Work to be completed: Throughout the listing below, copy each line containing "library".
===
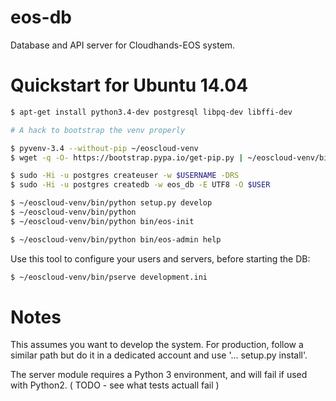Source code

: # eos-db
Database and API server for Cloudhands-EOS system.

# Quickstart for Ubuntu 14.04


 ```sh
 $ apt-get install python3.4-dev postgresql libpq-dev libffi-dev
 ```

 ```sh
 # A hack to bootstrap the venv properly

 $ pyvenv-3.4 --without-pip ~/eoscloud-venv
 $ wget -q -O- https://bootstrap.pypa.io/get-pip.py | ~/eoscloud-venv/bin/python
 ```

 ```sh
 $ sudo -Hi -u postgres createuser -w $USERNAME -DRS
 $ sudo -Hi -u postgres createdb -w eos_db -E UTF8 -O $USER
 ```

 ```sh
 $ ~/eoscloud-venv/bin/python setup.py develop
 $ ~/eoscloud-venv/bin/python 
 $ ~/eoscloud-venv/bin/python bin/eos-init

 $ ~/eoscloud-venv/bin/python bin/eos-admin help
 ```

Use this tool to configure your users and servers, before starting the DB:

 ```sh
 $ ~/eoscloud-venv/bin/pserve development.ini
 ```

# Notes

This assumes you want to develop the system.  For production, follow a
similar path but do it in a dedicated account and use '... setup.py install'.

The server module requires a Python 3 environment, and will fail if used with Python2.
( TODO - see what tests actuall fail )
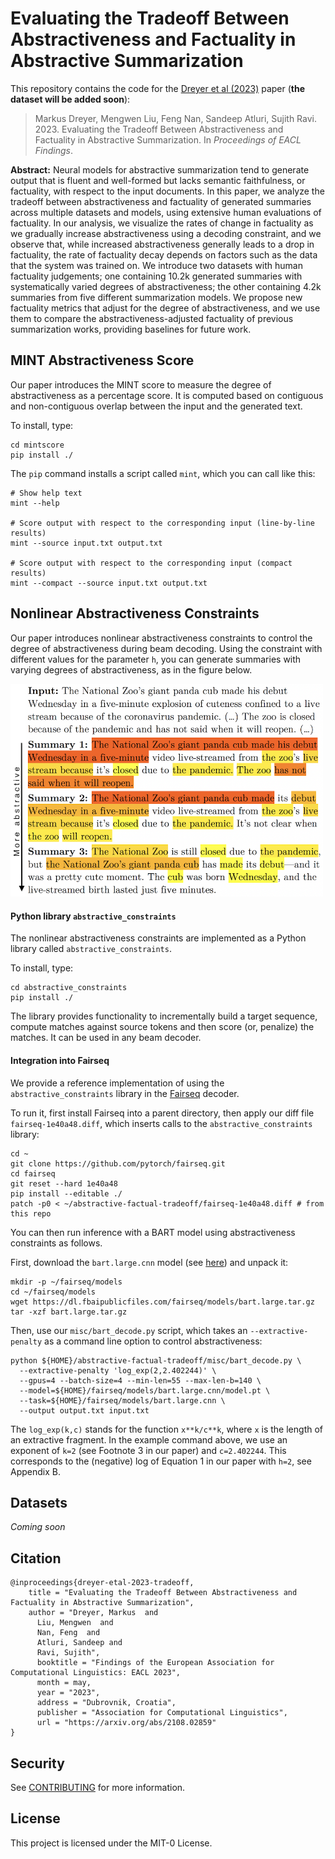 # Evaluating the Tradeoff Between Abstractiveness and Factuality in Abstractive Summarization

This repository contains the code for the [Dreyer et al (2023)](https://arxiv.org/abs/2108.02859) paper (**the dataset will be added soon**):

> Markus Dreyer, Mengwen Liu, Feng Nan, Sandeep Atluri, Sujith Ravi. 2023. Evaluating the Tradeoff Between Abstractiveness and Factuality in Abstractive Summarization. In *Proceedings of EACL Findings*. 

**Abstract:** Neural models for abstractive summarization tend to generate output that is fluent and well-formed but lacks semantic faithfulness, or factuality, with respect to the input documents. In this paper, we analyze the tradeoff between abstractiveness and factuality of generated summaries across multiple datasets and models, using extensive human evaluations of factuality. In our analysis, we visualize the rates of change in factuality as we gradually increase abstractiveness using a decoding constraint, and we observe that, while increased abstractiveness generally leads to a drop in factuality, the rate of factuality decay depends on factors such as the data that the system was trained on. We introduce two datasets with human factuality judgements; one containing 10.2k generated summaries with systematically varied degrees of abstractiveness; the other containing 4.2k summaries from five different summarization models. We propose new factuality metrics that adjust for the degree of abstractiveness, and we use them to compare the abstractiveness-adjusted factuality of previous summarization works, providing baselines for future work.

## MINT Abstractiveness Score

Our paper introduces the MINT score to measure the degree of
abstractiveness as a percentage score. It is computed based on
contiguous and non-contiguous overlap between the input and the
generated text.

To install, type:

    cd mintscore
    pip install ./
    
The `pip` command installs a script called `mint`, which you can call like this:

    # Show help text
    mint --help

    # Score output with respect to the corresponding input (line-by-line results)
    mint --source input.txt output.txt

    # Score output with respect to the corresponding input (compact results)
    mint --compact --source input.txt output.txt


## Nonlinear Abstractiveness Constraints


Our paper introduces nonlinear abstractiveness constraints to control
the degree of abstractiveness during beam decoding. Using the constraint with different values for the parameter `h`, you can generate summaries with varying degrees of abstractiveness, as in the figure below.

<img src="img/three_summaries.png" width="500">

#### Python library `abstractive_constraints`

The nonlinear abstractiveness constraints are implemented as a Python
library called `abstractive_constraints`.

To install, type:

    cd abstractive_constraints
    pip install ./

The library provides functionality to incrementally build a target
sequence, compute matches against source tokens and then score (or,
penalize) the matches. It can be used in any beam decoder.

#### Integration into Fairseq

We provide a reference implementation of using the
`abstractive_constraints` library in the
[Fairseq](https://github.com/facebookresearch/fairseq) decoder.

To run it, first install Fairseq into a parent directory, then apply
our diff file `fairseq-1e40a48.diff`, which inserts calls to the
`abstractive_constraints` library:

```
cd ~
git clone https://github.com/pytorch/fairseq.git
cd fairseq
git reset --hard 1e40a48
pip install --editable ./
patch -p0 < ~/abstractive-factual-tradeoff/fairseq-1e40a48.diff # from this repo
```

You can then run inference with a BART model using abstractiveness constraints as follows.

First, download the `bart.large.cnn` model (see [here](https://github.com/facebookresearch/fairseq/blob/main/examples/bart/README.md)) and unpack it:

```
mkdir -p ~/fairseq/models
cd ~/fairseq/models
wget https://dl.fbaipublicfiles.com/fairseq/models/bart.large.tar.gz
tar -xzf bart.large.tar.gz
```

Then, use our `misc/bart_decode.py` script, which takes an
`--extractive-penalty` as a command line option to control
abstractiveness:

```
python ${HOME}/abstractive-factual-tradeoff/misc/bart_decode.py \
  --extractive-penalty 'log_exp(2,2.402244)' \
  --gpus=4 --batch-size=4 --min-len=55 --max-len-b=140 \
  --model=${HOME}/fairseq/models/bart.large.cnn/model.pt \
  --task=${HOME}/fairseq/models/bart.large.cnn \
  --output output.txt input.txt
```

The `log_exp(k,c)` stands for the function `x**k/c**k`, where `x` is the length of an extractive fragment. In the example command above, we use an exponent of `k=2` (see Footnote 3 in our paper) and `c=2.402244`. This corresponds to the (negative) log of Equation 1 in our paper with `h=2`, see Appendix B.

## Datasets

*Coming soon*

## Citation

```
@inproceedings{dreyer-etal-2023-tradeoff,
    title = "Evaluating the Tradeoff Between Abstractiveness and Factuality in Abstractive Summarization",
    author = "Dreyer, Markus  and
      Liu, Mengwen  and
      Nan, Feng  and
      Atluri, Sandeep and 
      Ravi, Sujith",
      booktitle = "Findings of the European Association for Computational Linguistics: EACL 2023",
      month = may,
      year = "2023",
      address = "Dubrovnik, Croatia",
      publisher = "Association for Computational Linguistics",
      url = "https://arxiv.org/abs/2108.02859"
}
```

## Security

See [CONTRIBUTING](CONTRIBUTING.md#security-issue-notifications) for more information.

## License

This project is licensed under the MIT-0 License.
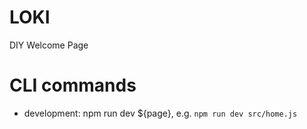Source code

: # LOKI

DIY Welcome Page


# CLI commands

  - development: npm run dev ${page}, e.g. ```npm run dev src/home.js```

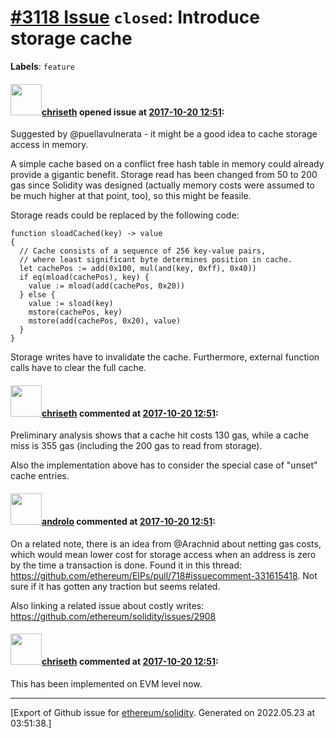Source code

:# [\#3118 Issue](https://github.com/ethereum/solidity/issues/3118) `closed`: Introduce storage cache
**Labels**: `feature`


#### <img src="https://avatars.githubusercontent.com/u/9073706?v=4" width="50">[chriseth](https://github.com/chriseth) opened issue at [2017-10-20 12:51](https://github.com/ethereum/solidity/issues/3118):

Suggested by @puellavulnerata - it might be a good idea to cache storage access in memory.

A simple cache based on a conflict free hash table in memory could already provide a gigantic benefit. Storage read has been changed from 50 to 200 gas since Solidity was designed (actually memory costs were assumed to be much higher at that point, too), so this might be feasile.

Storage reads could be replaced by the following code:

```
function sloadCached(key) -> value
{
  // Cache consists of a sequence of 256 key-value pairs,
  // where least significant byte determines position in cache.
  let cachePos := add(0x100, mul(and(key, 0xff), 0x40))
  if eq(mload(cachePos), key) {
    value := mload(add(cachePos, 0x20))
  } else {
    value := sload(key)
    mstore(cachePos, key)
    mstore(add(cachePos, 0x20), value)
  }
}
```

Storage writes have to invalidate the cache. Furthermore, external function calls have to clear the full cache.

#### <img src="https://avatars.githubusercontent.com/u/9073706?v=4" width="50">[chriseth](https://github.com/chriseth) commented at [2017-10-20 12:51](https://github.com/ethereum/solidity/issues/3118#issuecomment-338201717):

Preliminary analysis shows that a cache hit costs 130 gas, while a cache miss is 355 gas (including the 200 gas to read from storage).

Also the implementation above has to consider the special case of "unset" cache entries.

#### <img src="https://avatars.githubusercontent.com/u/2809499?u=ad7178bc0d70dc6042e996111eb4b806a24bf1aa&v=4" width="50">[androlo](https://github.com/androlo) commented at [2017-10-20 12:51](https://github.com/ethereum/solidity/issues/3118#issuecomment-338464069):

On a related note, there is an idea from @Arachnid about netting gas costs, which would mean lower cost for storage access when an address is zero by the time a transaction is done. Found it in this thread: https://github.com/ethereum/EIPs/pull/718#issuecomment-331615418. Not sure if it has gotten any traction but seems related.

Also linking a related issue about costly writes: https://github.com/ethereum/solidity/issues/2908

#### <img src="https://avatars.githubusercontent.com/u/9073706?v=4" width="50">[chriseth](https://github.com/chriseth) commented at [2017-10-20 12:51](https://github.com/ethereum/solidity/issues/3118#issuecomment-451927063):

This has been implemented on EVM level now.


-------------------------------------------------------------------------------



[Export of Github issue for [ethereum/solidity](https://github.com/ethereum/solidity). Generated on 2022.05.23 at 03:51:38.]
===
Answer to this problem:
#### Python library `abstractive_constraints`
library called `abstractive_constraints`.
The library provides functionality to incrementally build a target
`abstractive_constraints` library in the
`abstractive_constraints` library:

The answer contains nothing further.